The Trust also made provisions for his children and his favorite charities.
EWTN was honored to be one of those charities.
However, none of this would have happened if John had not taken the time to contemplate, plan, and execute the largest financial transaction of his life.
Most of us budget each year so we can provide for ourselves, our loved ones, and our favorite charities, but how many of us take the time to discuss and strategize what is most likely the largest financial transfer of our lives... our estate plan?
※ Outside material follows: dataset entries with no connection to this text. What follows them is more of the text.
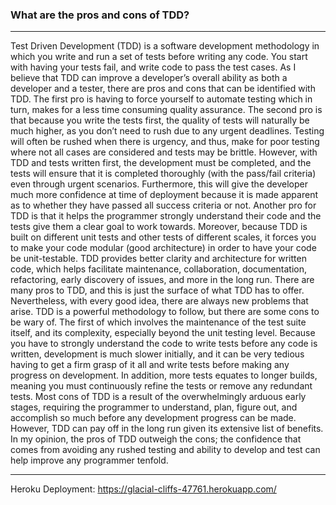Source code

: ### What are the pros and cons of TDD?

-----

Test Driven Development (TDD) is a software development methodology in which you write and run a set of tests before writing any code. You start with having your tests fail, and write code to pass the test cases. As I believe that TDD can improve a developer’s overall ability as both a developer and a tester, there are pros and cons that can be identified with TDD. The first pro is having to force yourself to automate testing which in turn, makes for a less time consuming quality assurance. The second pro is that because you write the tests first, the quality of tests will naturally be much higher, as you don’t need to rush due to any urgent deadlines. Testing will often be rushed when there is urgency, and thus, make for poor testing where not all cases are considered and tests may be brittle. However, with TDD and tests written first, the development must be completed, and the tests will ensure that it is completed thoroughly (with the pass/fail criteria) even through urgent scenarios. Furthermore, this will give the developer much more confidence at time of deployment because it is made apparent as to whether they have passed all success criteria or not. Another pro for TDD is that it helps the programmer strongly understand their code and the tests give them a clear goal to work towards. Moreover, because TDD is built on different unit tests and other tests of different scales, it forces you to make your code modular (good architecture) in order to have your code be unit-testable. TDD provides better clarity and architecture for written code, which helps facilitate maintenance, collaboration, documentation, refactoring, early discovery of issues, and more in the long run. There are many pros to TDD, and this is just the surface of what TDD has to offer.
  Nevertheless, with every good idea, there are always new problems that arise. TDD is a powerful methodology to follow, but there are some cons to be wary of. The first of which involves the maintenance of the test suite itself, and its complexity, especially beyond the unit testing level. Because you have to strongly understand the code to write tests before any code is written, development is much slower initially, and it can be very tedious having to get a firm grasp of it all and write tests before making any progress on development. In addition, more tests equates to longer builds, meaning you must continuously refine the tests or remove any redundant tests. Most cons of TDD is a result of the overwhelmingly arduous early stages, requiring the programmer to understand, plan, figure out, and accomplish so much before any development progress can be made. However, TDD can pay off in the long run given its extensive list of benefits. In my opinion, the pros of TDD outweigh the cons; the confidence that comes from avoiding any rushed testing and ability to develop and test can help improve any programmer tenfold.


-----
Heroku Deployment:
https://glacial-cliffs-47761.herokuapp.com/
Unfortunately, some estimates show that over 50% of Americans die without any plans for the transfer of their assets. Whether you have a significant or a modest amount of assets, you are still responsible for the stewardship of the assets that God has entrusted to you. God has also entrusted you with the distribution of those assets, whether they be to family, friends, the government (unintentionally, in the form of income and/or estate taxes), or charity. John's son (his Trustee) explained to me the significant milestones in John's life and how, amidst all the ups and downs, trials and joys in his life, his faith was so important to him. John's son also shared how EWTN played a significant role at the end of John's earthly life.
John Baldwin Lord was born in and grew up in a Chicago suburb.
Courageously serving his country in World War II, John's B-24 was shot down behind enemy lines, and he spent time in a POW camp.
John had been seriously burned when his plane was attacked by enemy fire, and while in captivity he suffered frostbite and near-starvation.
In April 1945 John Baldwin and the airmen were rescued by American troops.
Back in a military camp, he wrote in his memoirs, "Another POW and I spent most of that night drinking milk and eating bread, butter, and jelly until we were sick." Later in life, John tracked down the British doctor who had treated the serious burns that resulted from his plane being shot down.
After the war John came home, and in December 1948 married Marian Johannes of Chicago. He and Marian raised six children. John became a successful chemical engineer, working for Betz Laboratories in Chicago and, after 1959, as a plant manager in Philadelphia and Trevose, PA. He was a senior consultant for Betz when he retired as a plant manager in the late 1980s. John and Marian were married for over 40 years, until Marian's death in 1989. John remarried in 1994, and eventually moved to a retirement community in South Carolina. It was there that John, who had always been religious and had a devotion to the Blessed Virgin Mary, became even more focused on his and his family's personal salvation. He began to watch EWTN with increasing frequency in order to supplement the knowledge and practice of his Catholicism. The content he viewed and pondered became a source of not only comfort, but also of increasing devotion to his faith. As his health declined and he became unable to participate in many of the things he had liked to do: travel, play bridge with friends, and discuss his war experiences, he relied more and more on EWTN programming for personal solace.
Today, John's generous legacy gift has made it possible for EWTN to produce and transmit programming that enables others to learn about the Catholic faith. John took the time to contemplate his legacy with regard to his family and his charities. John chose to make EWTN part of his legacy, so that others might experience and learn their Catholic faith. May John and all the faithful departed rest in peace.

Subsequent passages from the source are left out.